**WORK REQUIRED**
Only lines containing "webp" are wanted from the data below. Copy those lines.

**Stored data entries**
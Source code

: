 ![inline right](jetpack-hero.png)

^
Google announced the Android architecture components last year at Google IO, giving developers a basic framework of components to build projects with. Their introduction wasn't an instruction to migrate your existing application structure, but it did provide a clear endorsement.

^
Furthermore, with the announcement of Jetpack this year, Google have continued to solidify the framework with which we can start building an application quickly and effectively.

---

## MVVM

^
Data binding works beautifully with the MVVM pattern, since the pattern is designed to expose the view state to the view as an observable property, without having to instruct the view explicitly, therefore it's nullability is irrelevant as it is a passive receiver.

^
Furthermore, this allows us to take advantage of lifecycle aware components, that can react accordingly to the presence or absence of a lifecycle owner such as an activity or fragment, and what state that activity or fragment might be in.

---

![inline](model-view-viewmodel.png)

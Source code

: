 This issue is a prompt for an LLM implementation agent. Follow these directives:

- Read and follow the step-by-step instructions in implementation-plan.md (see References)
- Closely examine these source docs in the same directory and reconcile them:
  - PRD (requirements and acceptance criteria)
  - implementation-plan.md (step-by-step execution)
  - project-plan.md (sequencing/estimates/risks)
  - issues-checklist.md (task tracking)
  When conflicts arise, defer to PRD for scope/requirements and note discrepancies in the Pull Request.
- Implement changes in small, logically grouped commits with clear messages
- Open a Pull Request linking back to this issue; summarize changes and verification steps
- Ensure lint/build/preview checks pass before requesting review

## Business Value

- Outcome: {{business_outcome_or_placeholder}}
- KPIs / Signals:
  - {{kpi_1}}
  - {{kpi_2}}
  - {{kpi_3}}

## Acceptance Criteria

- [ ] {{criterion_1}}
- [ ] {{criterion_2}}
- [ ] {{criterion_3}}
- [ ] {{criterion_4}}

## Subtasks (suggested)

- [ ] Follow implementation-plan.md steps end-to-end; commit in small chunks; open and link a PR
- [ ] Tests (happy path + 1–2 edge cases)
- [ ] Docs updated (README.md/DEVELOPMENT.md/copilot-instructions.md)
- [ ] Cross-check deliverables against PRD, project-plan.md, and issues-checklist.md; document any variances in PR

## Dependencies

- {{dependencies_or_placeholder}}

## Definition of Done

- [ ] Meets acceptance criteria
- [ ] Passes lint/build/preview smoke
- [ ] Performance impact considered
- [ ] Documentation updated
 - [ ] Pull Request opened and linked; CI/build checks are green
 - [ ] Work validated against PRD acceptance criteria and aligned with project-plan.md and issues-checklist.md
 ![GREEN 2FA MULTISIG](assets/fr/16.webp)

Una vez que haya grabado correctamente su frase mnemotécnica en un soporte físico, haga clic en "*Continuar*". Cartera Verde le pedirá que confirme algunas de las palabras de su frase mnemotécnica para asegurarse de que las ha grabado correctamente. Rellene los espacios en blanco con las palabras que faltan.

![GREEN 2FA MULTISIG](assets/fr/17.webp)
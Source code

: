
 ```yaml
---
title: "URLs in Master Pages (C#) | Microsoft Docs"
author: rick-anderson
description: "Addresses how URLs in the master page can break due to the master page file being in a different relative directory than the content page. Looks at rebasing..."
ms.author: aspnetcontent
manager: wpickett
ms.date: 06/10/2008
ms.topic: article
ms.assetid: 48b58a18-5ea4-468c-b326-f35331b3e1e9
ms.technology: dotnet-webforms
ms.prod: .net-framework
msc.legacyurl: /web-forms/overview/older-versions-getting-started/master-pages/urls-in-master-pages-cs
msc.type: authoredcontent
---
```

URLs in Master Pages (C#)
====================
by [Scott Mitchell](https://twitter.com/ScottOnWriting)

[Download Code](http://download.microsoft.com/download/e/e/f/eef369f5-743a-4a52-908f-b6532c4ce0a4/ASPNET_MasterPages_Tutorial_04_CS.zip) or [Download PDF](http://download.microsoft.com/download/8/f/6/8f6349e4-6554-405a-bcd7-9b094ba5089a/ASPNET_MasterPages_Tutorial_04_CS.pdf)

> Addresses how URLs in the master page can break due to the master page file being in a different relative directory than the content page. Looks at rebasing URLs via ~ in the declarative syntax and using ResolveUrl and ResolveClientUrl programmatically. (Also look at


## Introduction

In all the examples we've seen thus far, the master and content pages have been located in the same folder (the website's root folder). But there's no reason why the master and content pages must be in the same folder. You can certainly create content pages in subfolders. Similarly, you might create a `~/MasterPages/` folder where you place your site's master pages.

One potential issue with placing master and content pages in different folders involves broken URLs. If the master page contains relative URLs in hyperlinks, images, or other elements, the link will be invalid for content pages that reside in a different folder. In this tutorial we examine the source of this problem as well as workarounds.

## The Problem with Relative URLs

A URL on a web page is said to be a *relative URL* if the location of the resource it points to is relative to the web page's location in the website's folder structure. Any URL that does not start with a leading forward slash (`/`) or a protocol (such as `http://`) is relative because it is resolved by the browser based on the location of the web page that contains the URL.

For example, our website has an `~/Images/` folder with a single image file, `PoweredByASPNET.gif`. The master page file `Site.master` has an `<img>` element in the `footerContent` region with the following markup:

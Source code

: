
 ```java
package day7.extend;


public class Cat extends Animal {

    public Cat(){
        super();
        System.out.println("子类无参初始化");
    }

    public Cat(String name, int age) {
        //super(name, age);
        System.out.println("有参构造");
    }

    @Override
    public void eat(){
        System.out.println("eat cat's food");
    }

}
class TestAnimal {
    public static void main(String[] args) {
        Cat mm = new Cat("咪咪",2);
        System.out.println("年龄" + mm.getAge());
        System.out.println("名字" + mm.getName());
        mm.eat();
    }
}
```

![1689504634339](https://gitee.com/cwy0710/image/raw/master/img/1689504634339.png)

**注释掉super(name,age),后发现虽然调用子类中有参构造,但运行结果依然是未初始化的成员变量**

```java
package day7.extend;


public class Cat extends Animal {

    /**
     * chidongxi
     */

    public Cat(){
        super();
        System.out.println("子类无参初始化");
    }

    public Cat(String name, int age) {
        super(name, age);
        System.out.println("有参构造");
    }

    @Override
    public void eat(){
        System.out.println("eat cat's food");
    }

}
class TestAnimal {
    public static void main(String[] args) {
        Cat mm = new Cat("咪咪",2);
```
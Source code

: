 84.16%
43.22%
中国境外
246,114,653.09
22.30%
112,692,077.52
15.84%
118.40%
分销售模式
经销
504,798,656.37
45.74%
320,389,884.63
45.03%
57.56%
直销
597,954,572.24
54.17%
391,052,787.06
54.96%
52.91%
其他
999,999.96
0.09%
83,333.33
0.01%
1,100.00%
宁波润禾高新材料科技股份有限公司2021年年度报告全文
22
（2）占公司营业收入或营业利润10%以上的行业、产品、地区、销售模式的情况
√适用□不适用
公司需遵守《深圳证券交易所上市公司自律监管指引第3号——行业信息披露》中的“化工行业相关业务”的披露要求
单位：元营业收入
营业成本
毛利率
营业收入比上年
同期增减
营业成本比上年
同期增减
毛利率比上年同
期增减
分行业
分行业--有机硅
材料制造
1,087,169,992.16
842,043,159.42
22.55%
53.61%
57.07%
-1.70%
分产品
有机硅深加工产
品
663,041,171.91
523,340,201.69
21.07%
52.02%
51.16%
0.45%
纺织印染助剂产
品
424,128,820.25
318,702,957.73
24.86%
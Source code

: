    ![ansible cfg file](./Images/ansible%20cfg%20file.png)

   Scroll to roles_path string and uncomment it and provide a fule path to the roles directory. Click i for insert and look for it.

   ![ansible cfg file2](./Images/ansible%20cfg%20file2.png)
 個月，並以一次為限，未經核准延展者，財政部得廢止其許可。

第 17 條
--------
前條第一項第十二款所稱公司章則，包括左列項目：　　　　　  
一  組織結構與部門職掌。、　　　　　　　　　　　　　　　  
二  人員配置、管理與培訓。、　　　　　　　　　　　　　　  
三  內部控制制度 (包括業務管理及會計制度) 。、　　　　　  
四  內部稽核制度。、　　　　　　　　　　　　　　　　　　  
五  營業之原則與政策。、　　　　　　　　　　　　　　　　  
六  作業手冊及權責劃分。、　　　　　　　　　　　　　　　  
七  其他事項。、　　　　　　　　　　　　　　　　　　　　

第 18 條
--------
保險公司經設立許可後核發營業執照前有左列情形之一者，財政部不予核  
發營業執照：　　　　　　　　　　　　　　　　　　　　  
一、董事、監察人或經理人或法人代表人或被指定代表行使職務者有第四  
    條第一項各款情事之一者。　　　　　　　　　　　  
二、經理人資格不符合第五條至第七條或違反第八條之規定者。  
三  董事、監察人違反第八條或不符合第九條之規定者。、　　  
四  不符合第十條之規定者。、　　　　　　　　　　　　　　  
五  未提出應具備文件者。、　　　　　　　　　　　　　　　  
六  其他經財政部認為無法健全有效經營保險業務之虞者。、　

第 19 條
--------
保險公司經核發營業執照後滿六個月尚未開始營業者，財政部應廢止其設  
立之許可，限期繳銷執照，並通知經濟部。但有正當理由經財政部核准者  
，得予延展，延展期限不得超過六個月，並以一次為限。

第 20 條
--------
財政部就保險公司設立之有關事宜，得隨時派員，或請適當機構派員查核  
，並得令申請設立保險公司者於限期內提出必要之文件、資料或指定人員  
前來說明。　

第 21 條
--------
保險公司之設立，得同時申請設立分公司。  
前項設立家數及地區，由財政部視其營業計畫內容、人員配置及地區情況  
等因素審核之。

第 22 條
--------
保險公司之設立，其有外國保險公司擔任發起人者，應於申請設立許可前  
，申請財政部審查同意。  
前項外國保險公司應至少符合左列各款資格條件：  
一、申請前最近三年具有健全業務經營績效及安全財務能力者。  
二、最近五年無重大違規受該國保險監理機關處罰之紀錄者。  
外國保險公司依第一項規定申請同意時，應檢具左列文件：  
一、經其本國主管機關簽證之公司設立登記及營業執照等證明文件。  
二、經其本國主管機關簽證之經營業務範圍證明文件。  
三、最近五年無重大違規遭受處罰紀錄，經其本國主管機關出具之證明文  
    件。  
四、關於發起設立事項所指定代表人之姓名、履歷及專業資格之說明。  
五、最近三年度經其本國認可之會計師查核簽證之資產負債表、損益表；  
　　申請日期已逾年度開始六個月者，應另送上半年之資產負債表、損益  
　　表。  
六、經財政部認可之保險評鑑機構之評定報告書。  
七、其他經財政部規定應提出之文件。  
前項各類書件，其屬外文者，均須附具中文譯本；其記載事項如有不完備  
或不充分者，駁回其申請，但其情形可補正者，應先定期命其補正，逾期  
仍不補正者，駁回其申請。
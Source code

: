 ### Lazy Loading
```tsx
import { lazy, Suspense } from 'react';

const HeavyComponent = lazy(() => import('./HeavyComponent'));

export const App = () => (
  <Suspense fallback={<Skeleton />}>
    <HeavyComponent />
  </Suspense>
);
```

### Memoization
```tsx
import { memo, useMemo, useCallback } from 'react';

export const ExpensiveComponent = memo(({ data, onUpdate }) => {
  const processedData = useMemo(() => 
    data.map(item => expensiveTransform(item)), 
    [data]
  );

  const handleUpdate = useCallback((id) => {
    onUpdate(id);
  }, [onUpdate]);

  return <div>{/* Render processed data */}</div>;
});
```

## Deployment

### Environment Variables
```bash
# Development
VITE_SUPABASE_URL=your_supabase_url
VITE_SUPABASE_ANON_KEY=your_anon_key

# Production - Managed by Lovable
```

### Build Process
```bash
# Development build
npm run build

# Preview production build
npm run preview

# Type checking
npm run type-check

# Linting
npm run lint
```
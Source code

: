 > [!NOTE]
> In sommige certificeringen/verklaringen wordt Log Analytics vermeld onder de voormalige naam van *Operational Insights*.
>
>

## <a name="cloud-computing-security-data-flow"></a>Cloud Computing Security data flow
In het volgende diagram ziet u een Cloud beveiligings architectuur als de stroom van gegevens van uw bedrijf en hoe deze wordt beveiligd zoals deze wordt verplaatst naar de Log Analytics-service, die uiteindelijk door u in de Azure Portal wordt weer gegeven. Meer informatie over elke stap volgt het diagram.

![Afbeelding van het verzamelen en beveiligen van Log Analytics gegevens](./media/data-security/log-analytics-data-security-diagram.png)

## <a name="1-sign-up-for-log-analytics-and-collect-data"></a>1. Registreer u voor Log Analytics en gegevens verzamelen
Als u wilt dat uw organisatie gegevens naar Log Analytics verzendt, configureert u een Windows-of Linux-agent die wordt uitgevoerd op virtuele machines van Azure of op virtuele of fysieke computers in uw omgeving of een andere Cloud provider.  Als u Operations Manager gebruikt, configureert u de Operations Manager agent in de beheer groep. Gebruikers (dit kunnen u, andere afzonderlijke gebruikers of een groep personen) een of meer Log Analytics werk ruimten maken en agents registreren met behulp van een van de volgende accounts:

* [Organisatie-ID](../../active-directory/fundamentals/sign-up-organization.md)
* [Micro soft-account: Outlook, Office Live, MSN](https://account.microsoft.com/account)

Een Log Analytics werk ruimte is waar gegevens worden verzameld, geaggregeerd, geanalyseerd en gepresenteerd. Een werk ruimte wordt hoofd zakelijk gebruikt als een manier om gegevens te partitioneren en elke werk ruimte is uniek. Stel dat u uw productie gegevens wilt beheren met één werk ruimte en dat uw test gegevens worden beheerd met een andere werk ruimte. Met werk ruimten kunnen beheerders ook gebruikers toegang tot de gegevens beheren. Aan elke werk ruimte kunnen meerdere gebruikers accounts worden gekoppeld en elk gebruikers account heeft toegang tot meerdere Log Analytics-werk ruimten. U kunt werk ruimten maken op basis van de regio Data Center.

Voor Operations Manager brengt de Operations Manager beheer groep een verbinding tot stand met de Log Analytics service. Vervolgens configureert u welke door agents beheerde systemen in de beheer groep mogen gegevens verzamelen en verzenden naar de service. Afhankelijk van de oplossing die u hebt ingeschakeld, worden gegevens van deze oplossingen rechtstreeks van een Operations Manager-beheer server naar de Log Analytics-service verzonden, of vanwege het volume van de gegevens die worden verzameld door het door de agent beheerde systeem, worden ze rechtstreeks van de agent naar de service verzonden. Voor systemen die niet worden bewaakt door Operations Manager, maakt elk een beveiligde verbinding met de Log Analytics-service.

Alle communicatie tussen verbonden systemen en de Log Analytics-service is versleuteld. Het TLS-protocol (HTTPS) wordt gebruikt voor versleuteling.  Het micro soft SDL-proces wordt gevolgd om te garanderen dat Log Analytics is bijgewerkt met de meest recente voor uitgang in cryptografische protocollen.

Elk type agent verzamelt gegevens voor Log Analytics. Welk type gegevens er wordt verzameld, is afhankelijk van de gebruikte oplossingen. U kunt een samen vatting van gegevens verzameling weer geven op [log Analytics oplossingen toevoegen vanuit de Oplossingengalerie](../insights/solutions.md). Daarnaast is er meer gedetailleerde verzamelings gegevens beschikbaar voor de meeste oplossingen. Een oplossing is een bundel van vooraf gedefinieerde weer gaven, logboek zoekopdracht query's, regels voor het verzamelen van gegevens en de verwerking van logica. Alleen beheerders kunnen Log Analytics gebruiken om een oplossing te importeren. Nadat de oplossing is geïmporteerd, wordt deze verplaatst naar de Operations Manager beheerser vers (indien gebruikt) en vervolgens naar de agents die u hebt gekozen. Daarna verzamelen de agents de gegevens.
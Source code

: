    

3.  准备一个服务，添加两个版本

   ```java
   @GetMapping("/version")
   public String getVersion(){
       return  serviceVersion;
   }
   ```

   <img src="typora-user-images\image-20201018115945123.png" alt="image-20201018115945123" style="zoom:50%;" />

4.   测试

**WRITTEN ANSWER**
 ![GREEN 2FA MULTISIG](assets/fr/16.webp)
![GREEN 2FA MULTISIG](assets/fr/17.webp)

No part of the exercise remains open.